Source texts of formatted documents
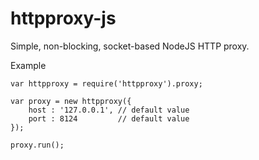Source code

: httpproxy-js
============

Simple, non-blocking, socket-based NodeJS HTTP proxy.

Example

    var httpproxy = require('httpproxy').proxy;

    var proxy = new httpproxy({
        host : '127.0.0.1', // default value
        port : 8124         // default value
    });

    proxy.run();

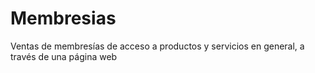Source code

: # Membresias
Ventas de membresías de acceso a productos y servicios en general, a través de una página web
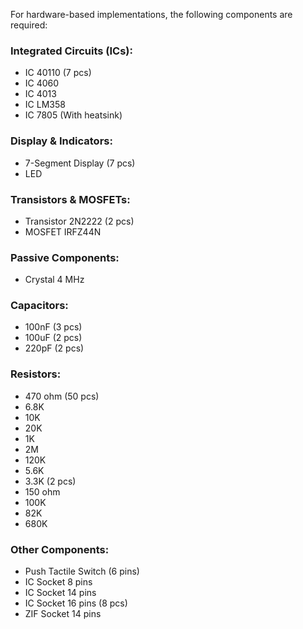 For hardware-based implementations, the following components are required:

### Integrated Circuits (ICs):
- IC 40110 (7 pcs)
- IC 4060
- IC 4013
- IC LM358
- IC 7805 (With heatsink) 

### Display & Indicators:
- 7-Segment Display (7 pcs)
- LED

### Transistors & MOSFETs:
- Transistor 2N2222 (2 pcs)
- MOSFET IRFZ44N

### Passive Components:
- Crystal 4 MHz

### Capacitors:
- 100nF (3 pcs)
- 100uF (2 pcs)
- 220pF (2 pcs)

### Resistors:
- 470 ohm (50 pcs)
- 6.8K
- 10K
- 20K
- 1K
- 2M
- 120K
- 5.6K
- 3.3K (2 pcs)
- 150 ohm
- 100K
- 82K
- 680K

### Other Components:
- Push Tactile Switch (6 pins)
- IC Socket 8 pins
- IC Socket 14 pins
- IC Socket 16 pins (8 pcs)
- ZIF Socket 14 pins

## DIRECTIONS FOR THIS TASK
From the lines above, copy those that contain the word "pins".

## RESPONSE BOX
- Push Tactile Switch (6 pins)
- IC Socket 8 pins
- IC Socket 14 pins
- IC Socket 16 pins (8 pcs)
- ZIF Socket 14 pins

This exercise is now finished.